PROBLEM TO SOLVE: Every line containing the string "penalize" should be returned from the records.

DATASET:

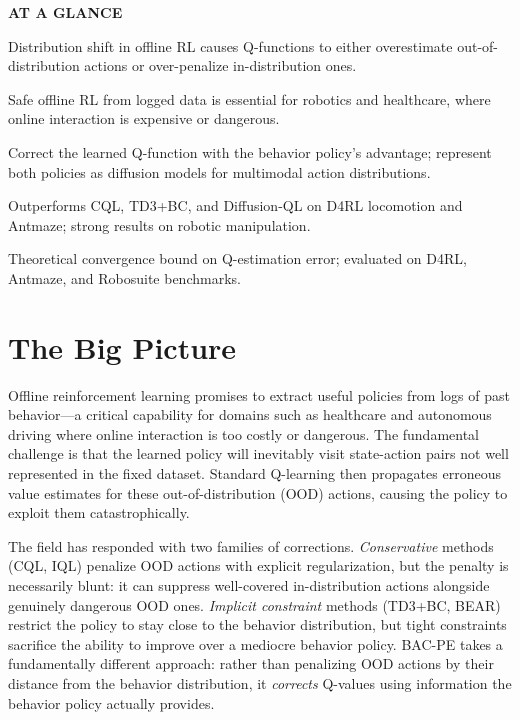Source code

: \documentclass[10pt,twocolumn]{article}
\begin{document}
\begin{mdframed}[backgroundcolor=boxgray,linecolor=rulered,linewidth=1pt,
    innerleftmargin=6pt,innerrightmargin=6pt,
    innertopmargin=6pt,innerbottommargin=6pt]
\textbf{\small AT A GLANCE}\par\vspace{4pt}
\begin{description}[leftmargin=0pt,labelsep=4pt,itemsep=2pt,parsep=0pt,
    font=\small\bfseries]
  \item[Problem:] Distribution shift in offline RL causes Q-functions to either
    overestimate out-of-distribution actions or over-penalize in-distribution ones.
  \item[Why it matters:] Safe offline RL from logged data is essential for robotics
    and healthcare, where online interaction is expensive or dangerous.
  \item[Method:] Correct the learned Q-function with the behavior policy's advantage;
    represent both policies as diffusion models for multimodal action distributions.
  \item[Result:] Outperforms CQL, TD3+BC, and Diffusion-QL on D4RL locomotion and
    Antmaze; strong results on robotic manipulation.
  \item[Evidence:] Theoretical convergence bound on Q-estimation error; evaluated on
    D4RL, Antmaze, and Robosuite benchmarks.
\end{description}
\end{mdframed}

\section{The Big Picture}

Offline reinforcement learning promises to extract useful policies from logs of past
behavior---a critical capability for domains such as healthcare and autonomous driving
where online interaction is too costly or dangerous. The fundamental challenge is that
the learned policy will inevitably visit state-action pairs not well represented in
the fixed dataset. Standard Q-learning then propagates erroneous value estimates for
these out-of-distribution (OOD) actions, causing the policy to exploit them
catastrophically.

The field has responded with two families of corrections. \emph{Conservative} methods
(CQL, IQL) penalize OOD actions with explicit regularization, but the penalty is
necessarily blunt: it can suppress well-covered in-distribution actions alongside
genuinely dangerous OOD ones. \emph{Implicit constraint} methods (TD3+BC, BEAR)
restrict the policy to stay close to the behavior distribution, but tight constraints
sacrifice the ability to improve over a mediocre behavior policy. BAC-PE takes a
fundamentally different approach: rather than penalizing OOD actions by their
distance from the behavior distribution, it \emph{corrects} Q-values using
information the behavior policy actually provides.
\end{document}
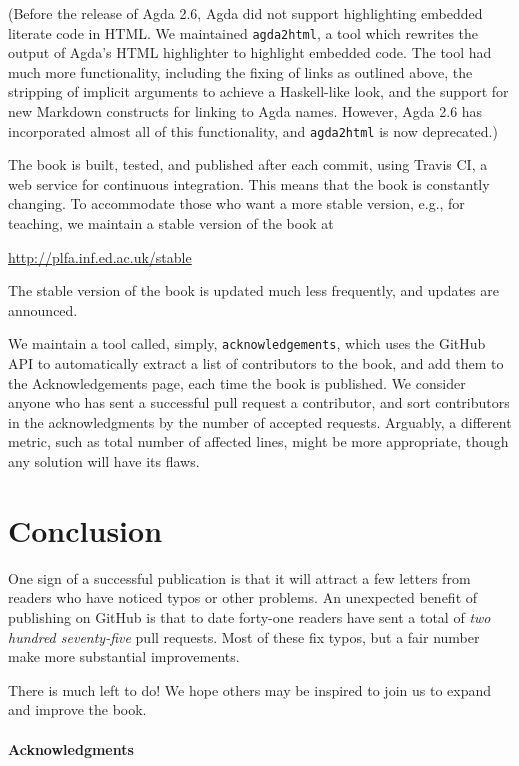 \documentclass[preprint,authoryear]{elsarticle}
\begin{document}
(Before the release of Agda 2.6, Agda did not support highlighting embedded
literate code in HTML.  We maintained \texttt{agda2html}, a tool which rewrites
the output of Agda's HTML highlighter to highlight embedded code. The tool had
much more functionality, including the fixing of links as outlined above, the
stripping of implicit arguments to achieve a Haskell-like look, and the support
for new Markdown constructs for linking to Agda names. However, Agda 2.6 has
incorporated almost all of this functionality, and \texttt{agda2html} is now
deprecated.)

The book is built, tested, and published after each commit, using Travis CI, a
web service for continuous integration.  This means that the book is constantly
changing.  To accommodate those who want a more stable version, e.g., for
teaching, we maintain a stable version of the book at
\begin{center}
  \url{http://plfa.inf.ed.ac.uk/stable}
\end{center}
The stable version of the book is updated much less frequently, and updates
are announced.

We maintain a tool called, simply, \texttt{acknowledgements}, which uses
the GitHub API to automatically extract a list of contributors to the book, and
add them to the Acknowledgements page, each time the book is published.  We
consider anyone who has sent a successful pull request a contributor, and sort
contributors in the acknowledgments by the number of accepted requests.
Arguably, a different metric, such as total number of affected lines, might be
more appropriate, though any solution will have its flaws.

\section{Conclusion}

One sign of a successful publication is that it will attract a few letters from
readers who have noticed typos or other problems.  An unexpected benefit of
publishing on GitHub is that to date forty-one readers have sent a total of
\emph{two hundred seventy-five} pull requests.  Most of these fix typos, but a
fair number make more substantial improvements.

There is much left to do!  We hope others may be inspired to join us
to expand and improve the book.

\paragraph{Acknowledgments}
\end{document}
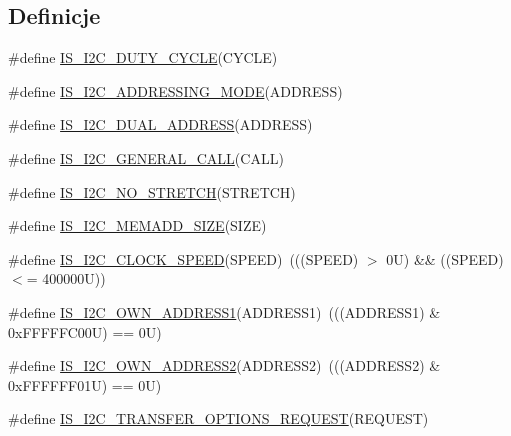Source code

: \subsection*{Definicje}
\begin{DoxyCompactItemize}
\item 
\#define \hyperlink{group___i2_c___i_s___r_t_c___definitions_gae9b3276d9b6ec872ee4fafa2b2fafb83}{I\+S\+\_\+\+I2\+C\+\_\+\+D\+U\+T\+Y\+\_\+\+C\+Y\+C\+LE}(C\+Y\+C\+LE)
\item 
\#define \hyperlink{group___i2_c___i_s___r_t_c___definitions_gabfbd7569fe1512aea1cf507afc05e5fe}{I\+S\+\_\+\+I2\+C\+\_\+\+A\+D\+D\+R\+E\+S\+S\+I\+N\+G\+\_\+\+M\+O\+DE}(A\+D\+D\+R\+E\+SS)
\item 
\#define \hyperlink{group___i2_c___i_s___r_t_c___definitions_gae683c113d4088dfae90fbe6677f8296a}{I\+S\+\_\+\+I2\+C\+\_\+\+D\+U\+A\+L\+\_\+\+A\+D\+D\+R\+E\+SS}(A\+D\+D\+R\+E\+SS)
\item 
\#define \hyperlink{group___i2_c___i_s___r_t_c___definitions_ga36a9a7855d7f35a6b03b05c6079bf149}{I\+S\+\_\+\+I2\+C\+\_\+\+G\+E\+N\+E\+R\+A\+L\+\_\+\+C\+A\+LL}(C\+A\+LL)
\item 
\#define \hyperlink{group___i2_c___i_s___r_t_c___definitions_gaf7d844f7c7f5c96067468ab47971d0fd}{I\+S\+\_\+\+I2\+C\+\_\+\+N\+O\+\_\+\+S\+T\+R\+E\+T\+CH}(S\+T\+R\+E\+T\+CH)
\item 
\#define \hyperlink{group___i2_c___i_s___r_t_c___definitions_gace95d2b6add7feef5805f1fa6d2e46be}{I\+S\+\_\+\+I2\+C\+\_\+\+M\+E\+M\+A\+D\+D\+\_\+\+S\+I\+ZE}(S\+I\+ZE)
\item 
\#define \hyperlink{group___i2_c___i_s___r_t_c___definitions_gae0d731df1b264d853703716c29309b9b}{I\+S\+\_\+\+I2\+C\+\_\+\+C\+L\+O\+C\+K\+\_\+\+S\+P\+E\+ED}(S\+P\+E\+ED)~(((S\+P\+E\+ED) $>$ 0\+U) \&\& ((\+S\+P\+E\+E\+D) $<$= 400000\+U))
\item 
\#define \hyperlink{group___i2_c___i_s___r_t_c___definitions_gad84e8b9523d45b6105b4d5cb68994a79}{I\+S\+\_\+\+I2\+C\+\_\+\+O\+W\+N\+\_\+\+A\+D\+D\+R\+E\+S\+S1}(A\+D\+D\+R\+E\+S\+S1)~(((A\+D\+D\+R\+E\+S\+S1) \& 0x\+F\+F\+F\+F\+F\+C00\+U) == 0\+U)
\item 
\#define \hyperlink{group___i2_c___i_s___r_t_c___definitions_ga83001d53612b83ee90730d3bb2732537}{I\+S\+\_\+\+I2\+C\+\_\+\+O\+W\+N\+\_\+\+A\+D\+D\+R\+E\+S\+S2}(A\+D\+D\+R\+E\+S\+S2)~(((A\+D\+D\+R\+E\+S\+S2) \& 0x\+F\+F\+F\+F\+F\+F01\+U) == 0\+U)
\item 
\#define \hyperlink{group___i2_c___i_s___r_t_c___definitions_ga8f3522af9ffef268641698ac80f77859}{I\+S\+\_\+\+I2\+C\+\_\+\+T\+R\+A\+N\+S\+F\+E\+R\+\_\+\+O\+P\+T\+I\+O\+N\+S\+\_\+\+R\+E\+Q\+U\+E\+ST}(R\+E\+Q\+U\+E\+ST)

\end{DoxyCompactItemize}
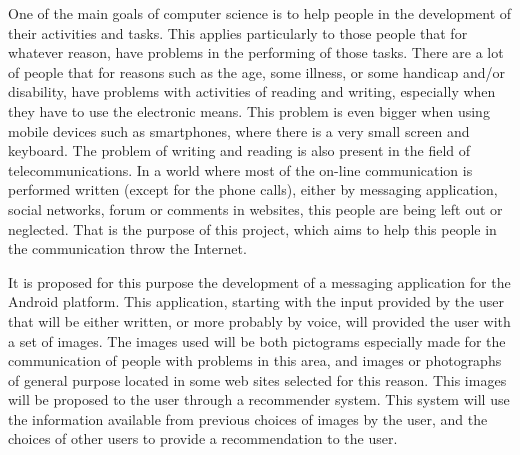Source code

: One of the main goals of computer science is to help people in the development of their activities and tasks. This applies particularly to those people that for whatever reason, have problems in the performing of those tasks. There are a lot of people that for reasons such as the age, some illness, or some handicap and/or disability, have problems with activities of reading and writing, especially when they have to use the electronic means. This problem is even bigger when using mobile devices such as smartphones, where there is a very small screen and keyboard. The problem of writing and reading is also present in the field of telecommunications. In a world where most of the on-line communication is performed written (except for the phone calls),  either by messaging application, social networks, forum or comments in websites, this people are being left out or neglected. That is the purpose of this project,  which aims to help this people in the communication throw the Internet.

It is proposed for this purpose the development of a messaging application for the Android platform. This application, starting with the input provided by the user that will be either written, or more probably by voice, will provided the user with a set of images. The images used will be both pictograms especially made for the communication of people with problems in this area, and images or photographs of general purpose located in some web sites selected for this reason. This images will be proposed  to the user through a recommender system. This system will use the information available from previous choices of images by the user, and the choices of other users to provide a recommendation to the user.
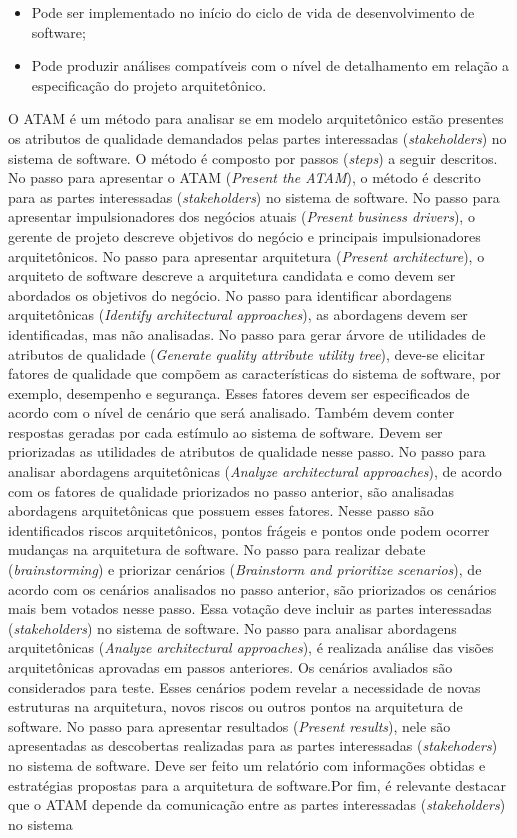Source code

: \begin{itemize}
    \item Pode ser implementado no início do ciclo de vida de desenvolvimento de software;
    \item Pode produzir análises compatíveis com o nível de detalhamento em relação a especificação do projeto arquitetônico.  
\end{itemize}

O ATAM é um método para analisar se em modelo arquitetônico estão presentes os atributos de qualidade demandados pelas partes interessadas (\emph{stakeholders}) no sistema de software. O método é composto por passos (\emph{steps}) a seguir descritos. No passo para apresentar o ATAM (\emph{Present the ATAM}), o método é descrito para as partes interessadas (\emph{stakeholders}) no sistema de software. No passo para apresentar impulsionadores dos negócios atuais (\emph{Present business drivers}), o gerente de projeto descreve objetivos do negócio e principais impulsionadores arquitetônicos. No passo para apresentar arquitetura (\emph{Present architecture}), o arquiteto de software descreve a arquitetura candidata e como devem ser abordados os objetivos do negócio. No passo para identificar abordagens arquitetônicas (\emph{Identify architectural approaches}), as abordagens devem ser identificadas, mas não analisadas. No passo para gerar árvore de utilidades de atributos de qualidade (\emph{Generate quality attribute utility tree}), deve-se elicitar fatores de qualidade que compõem as características do sistema de software, por exemplo, desempenho e segurança. Esses fatores devem ser especificados de acordo com o nível de cenário que será analisado. Também devem conter respostas geradas por cada estímulo ao sistema de software. Devem ser priorizadas as utilidades de atributos de qualidade nesse passo. No passo para analisar abordagens arquitetônicas (\emph{Analyze architectural approaches}), de acordo com os fatores de qualidade priorizados no passo anterior, são analisadas abordagens arquitetônicas que possuem esses fatores. Nesse passo são identificados riscos arquitetônicos, pontos frágeis e pontos onde podem ocorrer mudanças na arquitetura de software. No passo para realizar debate (\emph{brainstorming}) e priorizar cenários (\emph{Brainstorm and prioritize scenarios}), de acordo com os cenários analisados no passo anterior, são priorizados os cenários mais bem votados nesse passo. Essa votação deve incluir as partes interessadas (\emph{stakeholders}) no sistema de software. No passo para analisar abordagens arquitetônicas (\emph{Analyze architectural approaches}), é realizada análise das visões arquitetônicas aprovadas em passos anteriores. Os cenários avaliados são considerados para teste. Esses cenários podem revelar a necessidade de novas estruturas na arquitetura, novos riscos ou outros pontos na arquitetura de software. No passo para apresentar resultados (\emph{Present results}), nele são apresentadas as descobertas realizadas para as partes interessadas (\emph{stakehoders}) no sistema de software. Deve ser feito um relatório com informações obtidas e estratégias propostas para a arquitetura de software.Por fim, é relevante destacar que o ATAM depende da comunicação entre as partes interessadas (\emph{stakeholders}) no sistema 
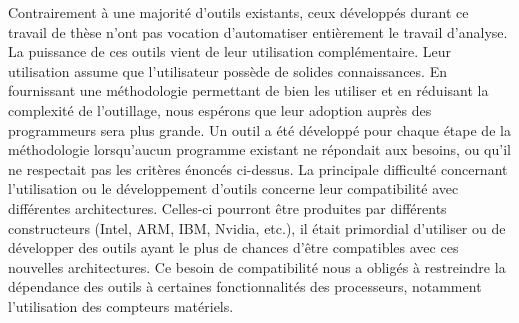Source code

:         Contrairement à une majorité d'outils existants, ceux développés durant ce travail de thèse n'ont pas vocation d'automatiser entièrement le travail d'analyse. La puissance de ces outils vient de leur utilisation complémentaire. Leur utilisation assume que l'utilisateur possède de solides connaissances. En fournissant une méthodologie permettant de bien les utiliser et en réduisant la complexité de l'outillage, nous espérons que leur adoption auprès des programmeurs sera plus grande. Un outil a été développé pour chaque étape de la méthodologie lorsqu'aucun programme existant ne répondait aux besoins, ou qu'il ne respectait pas les critères énoncés ci-dessus. La principale difficulté concernant l'utilisation ou le développement d'outils concerne leur compatibilité avec différentes architectures. Celles-ci pourront être produites par différents constructeurs (Intel, ARM, IBM, Nvidia, etc.), il était primordial d'utiliser ou de développer des outils ayant le plus de chances d'être compatibles avec ces nouvelles architectures. Ce besoin de compatibilité nous a obligés à restreindre la dépendance des outils à certaines fonctionnalités des processeurs, notamment l'utilisation des compteurs matériels.
        
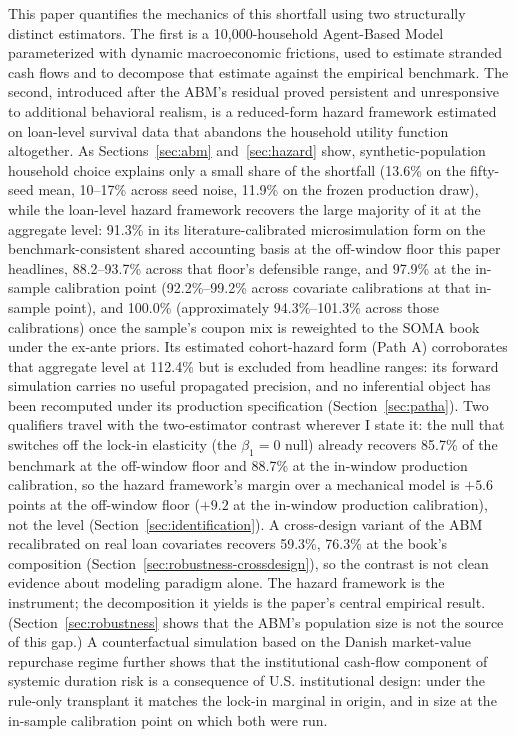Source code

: \documentclass[12pt]{article}
\begin{document}
This paper quantifies the mechanics of this shortfall using two structurally distinct estimators. The first is a 10,000-household Agent-Based Model parameterized with dynamic macroeconomic frictions, used to estimate stranded cash flows and to decompose that estimate against the empirical benchmark. The second, introduced after the ABM's residual proved persistent and unresponsive to additional behavioral realism, is a reduced-form hazard framework estimated on loan-level survival data that abandons the household utility function altogether. As Sections~\ref{sec:abm} and~\ref{sec:hazard} show, synthetic-population household choice explains only a small share of the shortfall (13.6\% on the fifty-seed mean, 10--17\% across seed noise, 11.9\% on the frozen production draw), while the loan-level hazard framework recovers the large majority of it at the aggregate level: 91.3\% in its literature-calibrated microsimulation form on the benchmark-consistent shared accounting basis at the off-window floor this paper headlines, 88.2--93.7\% across that floor's defensible range, and 97.9\% at the in-sample calibration point (92.2\%--99.2\% across covariate calibrations at that in-sample point), and 100.0\% (approximately 94.3\%--101.3\% across those calibrations) once the sample's coupon mix is reweighted to the SOMA book under the ex-ante priors. Its estimated cohort-hazard form (Path A) corroborates that aggregate level at 112.4\% but is excluded from headline ranges: its forward simulation carries no useful propagated precision, and no inferential object has been recomputed under its production specification (Section~\ref{sec:patha}). Two qualifiers travel with the two-estimator contrast wherever I state it: the null that switches off the lock-in elasticity (the $\beta_1 = 0$ null) already recovers 85.7\% of the benchmark at the off-window floor and 88.7\% at the in-window production calibration, so the hazard framework's margin over a mechanical model is $+5.6$ points at the off-window floor ($+9.2$ at the in-window production calibration), not the level (Section~\ref{sec:identification}). A cross-design variant of the ABM recalibrated on real loan covariates recovers 59.3\%, 76.3\% at the book's composition (Section~\ref{sec:robustness-crossdesign}), so the contrast is not clean evidence about modeling paradigm alone. The hazard framework is the instrument; the decomposition it yields is the paper's central empirical result. (Section~\ref{sec:robustness} shows that the ABM's population size is not the source of this gap.) A counterfactual simulation based on the Danish market-value repurchase regime further shows that the institutional cash-flow component of systemic duration risk is a consequence of U.S. institutional design: under the rule-only transplant it matches the lock-in marginal in origin, and in size at the in-sample calibration point on which both were run.
\end{document}
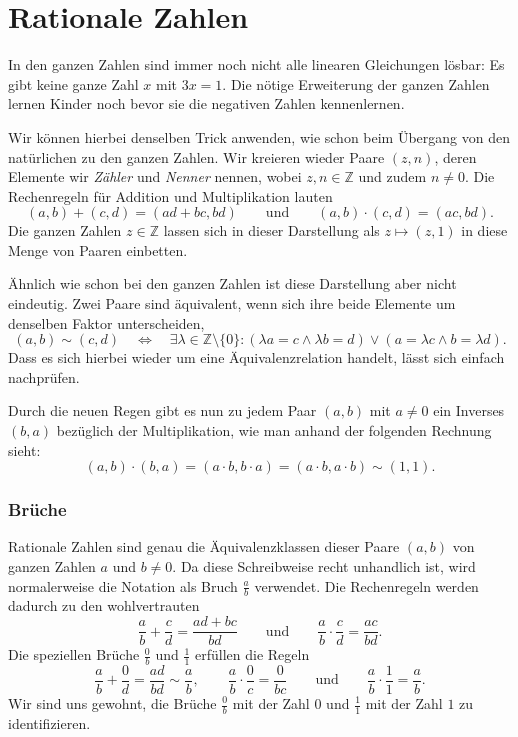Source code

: %
%
%
\section{Rationale Zahlen
\label{buch:section:rationale-zahlen}}
In den ganzen Zahlen sind immer noch nicht alle linearen Gleichungen
lösbar: Es gibt keine ganze Zahl $x$ mit $3x=1$.
Die nötige Erweiterung der ganzen Zahlen lernen Kinder noch bevor sie
die negativen Zahlen kennenlernen.

Wir können hierbei denselben Trick anwenden,
wie schon beim Übergang von den natürlichen zu den ganzen Zahlen.
Wir kreieren wieder Paare $(z, n)$, deren Elemente wir \emph{Zähler} und
\emph{Nenner} nennen, wobei $z, n \in \mathbb Z$ und zudem $n \ne 0$.
Die Rechenregeln für Addition und Multiplikation lauten
\[
(a, b) + (c, d)
=
(ad + bc, bd)
\qquad \text{und} \qquad
(a, b) \cdot (c, d)
=
(ac, bd)
.
\]
Die ganzen Zahlen $z\in\mathbb{Z}$ lassen sich in dieser Darstellung als
$z \mapsto (z, 1)$ in diese Menge von Paaren einbetten.

Ähnlich wie schon bei den ganzen Zahlen ist diese Darstellung
aber nicht eindeutig.
Zwei Paare sind äquivalent, wenn sich ihre beide Elemente um denselben
Faktor unterscheiden,
\[
(a, b)
\sim
(c, d)
\quad \Leftrightarrow \quad
\exists \lambda \in \mathbb Z\setminus\{0\} \colon
(
\lambda a = c
\wedge
\lambda b = d
)
\vee
(
a = \lambda c
\wedge
b = \lambda d
)
.
\]
Dass es sich hierbei wieder um eine Äquivalenzrelation handelt, lässt sich
einfach nachprüfen.

Durch die neuen Regen gibt es nun zu jedem Paar $(a, b)$ mit $a \ne 0$
ein Inverses $(b, a)$ bezüglich der Multiplikation,
wie man anhand der folgenden Rechnung sieht:
\[
(a, b) \cdot (b, a)
=
(a \cdot b, b \cdot a)
=
(a \cdot b, a \cdot b)
\sim
(1, 1)
.
\]

\subsubsection{Brüche}
Rationale Zahlen sind genau die Äquivalenzklassen dieser Paare $(a, b)$ von
ganzen Zahlen $a$ und $b\ne 0$.
Da diese Schreibweise recht unhandlich ist, wird normalerweise die Notation
als Bruch $\frac{a}{b}$ verwendet.
%
Die Rechenregeln werden dadurch zu den wohlvertrauten
\[
\frac{a}{b}+\frac{c}{d}
=
\frac{ad+bc}{bd}
\qquad\text{und}\qquad
\frac{a}{b}\cdot\frac{c}{d}
=
\frac{ac}{bd}.
\]
Die speziellen Brüche $\frac{0}{b}$ und $\frac{1}{1}$ erfüllen die
Regeln
\[
\frac{a}{b}+\frac{0}{d} = \frac{ad}{bd} \sim \frac{a}{b},
\qquad
\frac{a}{b}\cdot \frac{0}{c} = \frac{0}{bc}
\qquad\text{und}\qquad
\frac{a}{b}\cdot \frac{1}{1} = \frac{a}{b}.
\]
Wir sind uns gewohnt, die Brüche $\frac{0}{b}$ mit der Zahl $0$ und
$\frac{1}{1}$ mit der Zahl $1$ zu identifizieren.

SOLUTION TO THE EXERCISE:
    overestimate out-of-distribution actions or over-penalize in-distribution ones.
(CQL, IQL) penalize OOD actions with explicit regularization, but the penalty is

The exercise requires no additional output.